Auf ein Wort: Hausbesuch

Pfarrerin Adelheid Neserke | Foto: Wa-Archiv

Hausbesuch - eine gepflegte, hochbetagte Dame sitzt mir gegenüber. Dafür, dass sie bald schon die Hundert erreicht hat, ist sie erstaunlich agil mit wachem Verstand. Sie hat mich als Pfarrerin zu sich gebeten, weil sie keine Angehörigen in der Nähe hat. Mit dem Bestattungsinstitut hat sie schon alles für ihre Beerdigung besprochen, doch wenn ihr mal sehr plötzlich etwas passieren würde, dann wäre keiner da, der etwas über sie erzählen könnte. Daher sitze ich nun auf ihrem Sofa und höre zu, stelle Fragen und mache mit Notizen.
Sie berichtet mir von ihrem Elternhaus, von den älteren Geschwistern, die sich um die Nachzüglerin kümmerten und das Nesthäkchen begeistert verwöhnten. Mit ihr zusammen tauche ich ein in die 40er Jahre des letzten Jahrhunderts, erlebe mit, wie sie kurz vor Ende des Krieges nachts aus den Baracken flieht, in denen sie ihren sogenannten „Kriegshilfsdienst“ ableisten musste. Über Umwege kam sie damals unbehelligt nach Hause. „Du hast großes Glück gehabt damals“, hatte ihr späterer Mann zu ihr gesagt. „Manch einer ist dafür erschossen worden“.
Dann ein Sprung in unsere Zeit. Vor sieben Jahren ist ihr Mann verstorben. Fast 80 Jahre hatten sie einander gekannt und vertraut. Zwei Jahre später starb auch die einzige Tochter an einer schweren Erkrankung. Tiefe Trauer spricht noch immer aus ihren Worten: „Das überwindet man nie, wenn das eigene Kind vor einem stirbt“.
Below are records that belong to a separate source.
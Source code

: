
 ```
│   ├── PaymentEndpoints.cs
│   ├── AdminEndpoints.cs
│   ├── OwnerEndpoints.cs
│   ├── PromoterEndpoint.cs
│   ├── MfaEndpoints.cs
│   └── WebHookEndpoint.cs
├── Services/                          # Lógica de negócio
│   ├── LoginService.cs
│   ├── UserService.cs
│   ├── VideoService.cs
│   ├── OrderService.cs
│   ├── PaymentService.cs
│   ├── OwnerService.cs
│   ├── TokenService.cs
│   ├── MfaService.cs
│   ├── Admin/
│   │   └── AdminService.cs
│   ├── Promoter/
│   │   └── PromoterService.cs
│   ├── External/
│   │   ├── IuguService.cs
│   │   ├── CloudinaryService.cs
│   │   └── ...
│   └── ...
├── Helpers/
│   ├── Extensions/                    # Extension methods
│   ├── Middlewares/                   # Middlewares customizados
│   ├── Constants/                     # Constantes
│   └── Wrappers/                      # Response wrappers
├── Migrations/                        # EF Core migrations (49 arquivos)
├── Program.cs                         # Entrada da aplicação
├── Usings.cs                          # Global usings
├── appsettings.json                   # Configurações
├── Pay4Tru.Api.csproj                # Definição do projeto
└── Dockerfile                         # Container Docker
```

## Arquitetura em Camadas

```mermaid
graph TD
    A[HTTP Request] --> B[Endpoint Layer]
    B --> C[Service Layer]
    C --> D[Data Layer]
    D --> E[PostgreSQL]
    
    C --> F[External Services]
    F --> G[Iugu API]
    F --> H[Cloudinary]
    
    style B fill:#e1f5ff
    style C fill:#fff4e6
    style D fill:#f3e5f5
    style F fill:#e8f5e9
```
„Was hat Ihnen geholfen in dieser Zeit?“, frage ich nach. Sie zuckt mit den Schultern: „Ich weiß es nicht.“ Ich rufe mir noch einmal ins Gedächtnis, wie glücklich sie von ihrer Kindheit erzählt hat und sage: „Vielleicht hat sie die Liebe, die sie am Anfang ihres Lebens in ihrer Familie erfahren haben, getragen. Das kann eine gute Basis sein, die auch Schweres ertragen hilft“. Sie nickt, das könnte sein. In Gedanken füge ich hinzu: Durch die Liebe ihrer Familie hat sie erfahren, was vor rund 3000 Jahren auch Menschen der Bibel gespürt haben: „Von allen Seiten umgibst du mich, Gott, und hältst deine Hand über mir“ (Psalm 139,5).